Source data —
↓

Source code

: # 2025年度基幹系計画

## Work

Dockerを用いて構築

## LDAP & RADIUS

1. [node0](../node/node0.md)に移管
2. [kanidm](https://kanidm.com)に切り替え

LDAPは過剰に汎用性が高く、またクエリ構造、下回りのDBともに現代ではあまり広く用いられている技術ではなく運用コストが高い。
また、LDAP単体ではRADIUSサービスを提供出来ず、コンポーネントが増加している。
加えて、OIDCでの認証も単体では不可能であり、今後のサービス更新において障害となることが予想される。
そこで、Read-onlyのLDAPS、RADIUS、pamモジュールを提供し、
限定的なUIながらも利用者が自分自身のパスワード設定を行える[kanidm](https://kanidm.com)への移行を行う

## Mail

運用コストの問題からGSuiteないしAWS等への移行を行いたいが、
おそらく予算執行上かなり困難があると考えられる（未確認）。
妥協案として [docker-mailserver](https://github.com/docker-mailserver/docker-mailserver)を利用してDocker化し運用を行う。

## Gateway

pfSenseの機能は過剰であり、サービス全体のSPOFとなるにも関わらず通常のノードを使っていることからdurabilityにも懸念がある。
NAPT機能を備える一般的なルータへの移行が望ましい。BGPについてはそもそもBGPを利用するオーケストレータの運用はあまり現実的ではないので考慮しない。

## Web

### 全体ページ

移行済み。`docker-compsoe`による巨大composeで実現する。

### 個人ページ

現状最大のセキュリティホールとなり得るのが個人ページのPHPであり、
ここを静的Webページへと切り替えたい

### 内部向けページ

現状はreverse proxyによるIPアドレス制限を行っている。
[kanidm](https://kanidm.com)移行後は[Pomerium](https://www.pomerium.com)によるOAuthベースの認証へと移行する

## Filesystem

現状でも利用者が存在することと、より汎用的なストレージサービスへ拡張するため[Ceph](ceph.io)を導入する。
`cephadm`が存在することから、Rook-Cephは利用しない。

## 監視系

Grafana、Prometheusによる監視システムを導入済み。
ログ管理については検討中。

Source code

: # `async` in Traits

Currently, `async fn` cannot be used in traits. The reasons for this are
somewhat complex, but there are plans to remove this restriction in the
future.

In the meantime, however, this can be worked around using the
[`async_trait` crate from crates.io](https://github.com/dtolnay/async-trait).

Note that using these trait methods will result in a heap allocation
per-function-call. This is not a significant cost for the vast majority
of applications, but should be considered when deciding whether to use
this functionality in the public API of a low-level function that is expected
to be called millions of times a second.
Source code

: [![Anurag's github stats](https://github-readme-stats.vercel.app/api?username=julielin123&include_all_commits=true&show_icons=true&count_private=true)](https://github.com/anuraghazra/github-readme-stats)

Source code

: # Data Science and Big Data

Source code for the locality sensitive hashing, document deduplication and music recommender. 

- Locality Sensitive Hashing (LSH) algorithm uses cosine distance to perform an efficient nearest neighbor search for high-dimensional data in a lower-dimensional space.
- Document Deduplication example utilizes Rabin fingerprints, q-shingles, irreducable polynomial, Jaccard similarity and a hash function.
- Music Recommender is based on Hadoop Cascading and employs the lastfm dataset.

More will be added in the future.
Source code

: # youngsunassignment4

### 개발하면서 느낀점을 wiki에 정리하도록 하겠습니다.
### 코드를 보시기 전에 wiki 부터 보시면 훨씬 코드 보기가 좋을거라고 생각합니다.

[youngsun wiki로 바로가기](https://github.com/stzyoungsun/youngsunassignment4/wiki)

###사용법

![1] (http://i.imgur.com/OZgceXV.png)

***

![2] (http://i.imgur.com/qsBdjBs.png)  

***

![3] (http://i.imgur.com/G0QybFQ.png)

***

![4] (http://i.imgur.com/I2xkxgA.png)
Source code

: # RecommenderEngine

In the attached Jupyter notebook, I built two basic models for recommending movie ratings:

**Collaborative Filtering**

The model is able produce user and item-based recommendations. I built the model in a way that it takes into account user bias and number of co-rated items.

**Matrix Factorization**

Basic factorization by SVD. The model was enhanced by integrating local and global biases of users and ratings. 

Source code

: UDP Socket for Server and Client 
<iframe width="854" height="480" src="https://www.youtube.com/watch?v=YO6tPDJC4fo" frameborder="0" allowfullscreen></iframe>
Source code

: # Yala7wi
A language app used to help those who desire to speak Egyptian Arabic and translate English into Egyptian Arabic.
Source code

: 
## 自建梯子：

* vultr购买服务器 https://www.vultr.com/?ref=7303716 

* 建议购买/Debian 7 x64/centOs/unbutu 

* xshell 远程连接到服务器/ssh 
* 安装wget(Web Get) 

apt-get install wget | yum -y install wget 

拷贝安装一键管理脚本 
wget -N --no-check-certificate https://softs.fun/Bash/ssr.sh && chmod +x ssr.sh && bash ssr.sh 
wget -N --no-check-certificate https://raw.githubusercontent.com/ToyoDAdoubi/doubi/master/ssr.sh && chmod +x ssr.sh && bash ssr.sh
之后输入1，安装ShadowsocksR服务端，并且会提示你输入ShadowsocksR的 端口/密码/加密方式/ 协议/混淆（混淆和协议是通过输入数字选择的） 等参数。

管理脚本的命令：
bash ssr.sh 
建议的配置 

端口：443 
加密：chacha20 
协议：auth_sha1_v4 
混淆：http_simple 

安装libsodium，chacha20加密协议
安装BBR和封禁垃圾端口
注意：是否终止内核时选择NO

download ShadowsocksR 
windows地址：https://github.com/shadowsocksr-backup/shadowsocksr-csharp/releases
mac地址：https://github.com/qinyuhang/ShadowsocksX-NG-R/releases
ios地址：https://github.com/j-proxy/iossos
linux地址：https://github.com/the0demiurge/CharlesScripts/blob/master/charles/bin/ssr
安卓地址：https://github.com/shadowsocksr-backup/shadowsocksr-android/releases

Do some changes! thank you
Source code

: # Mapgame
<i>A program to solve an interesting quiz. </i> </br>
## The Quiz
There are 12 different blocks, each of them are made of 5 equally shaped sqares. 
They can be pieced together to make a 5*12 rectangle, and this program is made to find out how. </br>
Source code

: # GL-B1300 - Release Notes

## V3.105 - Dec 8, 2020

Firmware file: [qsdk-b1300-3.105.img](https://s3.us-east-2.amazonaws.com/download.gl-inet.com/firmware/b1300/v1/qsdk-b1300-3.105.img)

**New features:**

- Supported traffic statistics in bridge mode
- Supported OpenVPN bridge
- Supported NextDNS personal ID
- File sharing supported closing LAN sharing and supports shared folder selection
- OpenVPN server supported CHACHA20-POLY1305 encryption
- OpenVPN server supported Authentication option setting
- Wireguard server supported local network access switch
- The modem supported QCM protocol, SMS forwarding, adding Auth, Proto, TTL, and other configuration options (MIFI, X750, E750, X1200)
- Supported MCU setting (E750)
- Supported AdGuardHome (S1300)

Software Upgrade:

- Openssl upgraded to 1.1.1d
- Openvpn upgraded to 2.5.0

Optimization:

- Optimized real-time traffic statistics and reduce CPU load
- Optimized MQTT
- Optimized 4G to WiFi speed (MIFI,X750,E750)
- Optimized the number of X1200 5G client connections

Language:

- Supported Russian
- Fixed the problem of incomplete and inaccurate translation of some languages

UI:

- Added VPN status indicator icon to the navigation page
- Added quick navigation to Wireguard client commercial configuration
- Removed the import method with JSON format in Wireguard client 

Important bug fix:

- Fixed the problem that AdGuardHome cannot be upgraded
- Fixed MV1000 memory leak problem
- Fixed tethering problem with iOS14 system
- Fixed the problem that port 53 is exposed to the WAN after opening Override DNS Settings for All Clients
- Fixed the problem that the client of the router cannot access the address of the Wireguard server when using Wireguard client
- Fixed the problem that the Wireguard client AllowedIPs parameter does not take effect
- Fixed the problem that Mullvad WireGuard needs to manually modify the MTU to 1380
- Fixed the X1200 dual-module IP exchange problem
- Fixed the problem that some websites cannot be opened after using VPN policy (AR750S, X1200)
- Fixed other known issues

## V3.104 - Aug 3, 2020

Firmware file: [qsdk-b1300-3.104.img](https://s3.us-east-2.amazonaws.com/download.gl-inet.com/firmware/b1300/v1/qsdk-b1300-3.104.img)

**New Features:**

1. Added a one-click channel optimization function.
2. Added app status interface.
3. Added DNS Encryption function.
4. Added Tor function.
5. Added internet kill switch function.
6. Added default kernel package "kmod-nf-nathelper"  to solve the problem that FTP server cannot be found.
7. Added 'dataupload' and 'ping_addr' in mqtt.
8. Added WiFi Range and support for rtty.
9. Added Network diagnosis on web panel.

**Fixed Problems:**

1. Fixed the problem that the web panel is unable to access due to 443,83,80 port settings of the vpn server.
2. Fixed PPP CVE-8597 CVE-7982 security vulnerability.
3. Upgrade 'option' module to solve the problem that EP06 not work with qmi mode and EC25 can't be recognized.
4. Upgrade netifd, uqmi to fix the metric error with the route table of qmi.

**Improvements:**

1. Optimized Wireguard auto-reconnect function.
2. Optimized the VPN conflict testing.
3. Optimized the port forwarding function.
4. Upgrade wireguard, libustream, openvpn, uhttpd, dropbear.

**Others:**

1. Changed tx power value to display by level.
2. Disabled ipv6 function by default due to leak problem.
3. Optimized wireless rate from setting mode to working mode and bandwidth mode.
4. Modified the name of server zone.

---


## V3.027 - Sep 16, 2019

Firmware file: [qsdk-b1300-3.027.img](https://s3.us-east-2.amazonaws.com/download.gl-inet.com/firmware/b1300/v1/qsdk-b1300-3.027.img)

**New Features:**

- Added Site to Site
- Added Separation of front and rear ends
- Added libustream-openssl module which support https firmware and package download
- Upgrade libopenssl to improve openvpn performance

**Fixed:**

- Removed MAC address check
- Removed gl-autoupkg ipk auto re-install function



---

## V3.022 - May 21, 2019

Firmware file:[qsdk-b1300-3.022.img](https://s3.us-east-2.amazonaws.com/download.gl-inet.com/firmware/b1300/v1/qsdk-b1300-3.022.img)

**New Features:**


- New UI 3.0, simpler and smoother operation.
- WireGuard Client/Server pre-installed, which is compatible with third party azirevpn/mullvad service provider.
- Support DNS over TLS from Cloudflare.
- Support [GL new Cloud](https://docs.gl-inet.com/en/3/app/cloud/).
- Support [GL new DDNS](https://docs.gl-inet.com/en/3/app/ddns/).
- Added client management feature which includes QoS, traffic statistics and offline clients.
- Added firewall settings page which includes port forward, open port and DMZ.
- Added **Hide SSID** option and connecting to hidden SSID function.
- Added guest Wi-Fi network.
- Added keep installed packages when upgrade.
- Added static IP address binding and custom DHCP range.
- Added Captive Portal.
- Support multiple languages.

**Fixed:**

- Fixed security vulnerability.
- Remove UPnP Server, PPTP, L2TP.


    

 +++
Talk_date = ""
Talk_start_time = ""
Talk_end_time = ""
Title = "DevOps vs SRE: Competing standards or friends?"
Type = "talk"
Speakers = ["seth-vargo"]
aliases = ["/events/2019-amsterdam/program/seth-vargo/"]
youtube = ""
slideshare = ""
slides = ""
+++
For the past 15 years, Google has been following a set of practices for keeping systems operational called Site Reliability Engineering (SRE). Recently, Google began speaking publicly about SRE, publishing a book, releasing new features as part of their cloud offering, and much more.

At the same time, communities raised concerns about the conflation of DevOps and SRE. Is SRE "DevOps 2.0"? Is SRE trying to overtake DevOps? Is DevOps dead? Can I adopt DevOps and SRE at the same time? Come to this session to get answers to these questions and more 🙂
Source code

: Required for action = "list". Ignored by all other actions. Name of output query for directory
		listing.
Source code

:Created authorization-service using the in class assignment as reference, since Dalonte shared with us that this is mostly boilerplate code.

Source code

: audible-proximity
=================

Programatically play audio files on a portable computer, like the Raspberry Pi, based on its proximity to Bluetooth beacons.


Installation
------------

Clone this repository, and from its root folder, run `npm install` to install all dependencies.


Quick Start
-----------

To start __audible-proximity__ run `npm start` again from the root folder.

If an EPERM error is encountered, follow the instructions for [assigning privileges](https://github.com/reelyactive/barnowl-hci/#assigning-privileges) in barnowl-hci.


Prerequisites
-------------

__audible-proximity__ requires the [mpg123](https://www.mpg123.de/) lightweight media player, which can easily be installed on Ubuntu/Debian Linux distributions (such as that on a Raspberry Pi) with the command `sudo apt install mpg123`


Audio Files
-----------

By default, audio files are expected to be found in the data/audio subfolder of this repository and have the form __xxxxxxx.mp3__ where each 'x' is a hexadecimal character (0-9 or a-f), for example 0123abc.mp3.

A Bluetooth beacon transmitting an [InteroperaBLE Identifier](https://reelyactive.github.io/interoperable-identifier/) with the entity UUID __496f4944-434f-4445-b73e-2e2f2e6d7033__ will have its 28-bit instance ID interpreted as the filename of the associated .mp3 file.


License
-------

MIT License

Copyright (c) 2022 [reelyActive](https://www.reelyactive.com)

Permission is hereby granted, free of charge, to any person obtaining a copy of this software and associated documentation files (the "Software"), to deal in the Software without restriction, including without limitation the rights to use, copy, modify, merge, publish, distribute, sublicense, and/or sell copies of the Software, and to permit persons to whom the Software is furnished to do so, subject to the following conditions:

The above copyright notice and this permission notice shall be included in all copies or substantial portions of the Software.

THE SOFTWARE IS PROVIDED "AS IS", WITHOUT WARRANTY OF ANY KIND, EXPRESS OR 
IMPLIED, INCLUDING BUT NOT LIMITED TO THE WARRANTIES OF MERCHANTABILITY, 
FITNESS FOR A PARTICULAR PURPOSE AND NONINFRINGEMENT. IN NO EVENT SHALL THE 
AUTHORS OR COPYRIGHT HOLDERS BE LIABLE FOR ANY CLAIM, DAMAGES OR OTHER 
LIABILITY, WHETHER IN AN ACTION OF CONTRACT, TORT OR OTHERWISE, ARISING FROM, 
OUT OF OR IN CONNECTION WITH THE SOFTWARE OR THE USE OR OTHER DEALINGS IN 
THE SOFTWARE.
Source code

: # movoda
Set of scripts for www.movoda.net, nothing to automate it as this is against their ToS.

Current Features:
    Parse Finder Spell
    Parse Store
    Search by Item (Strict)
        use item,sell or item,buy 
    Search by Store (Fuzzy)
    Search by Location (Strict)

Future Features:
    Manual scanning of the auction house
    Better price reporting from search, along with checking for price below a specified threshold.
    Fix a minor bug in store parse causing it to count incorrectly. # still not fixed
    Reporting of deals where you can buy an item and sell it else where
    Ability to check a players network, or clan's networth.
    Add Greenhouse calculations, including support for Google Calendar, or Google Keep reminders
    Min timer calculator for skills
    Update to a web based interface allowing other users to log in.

↑

Task — Look through the entries for the string "based". Every line that has it belongs in the answer.

Result of this exercise —
- Music Recommender is based on Hadoop Cascading and employs the lastfm dataset.
The model is able produce user and item-based recommendations. I built the model in a way that it takes into account user bias and number of co-rated items.
Programatically play audio files on a portable computer, like the Raspberry Pi, based on its proximity to Bluetooth beacons.
    Update to a web based interface allowing other users to log in.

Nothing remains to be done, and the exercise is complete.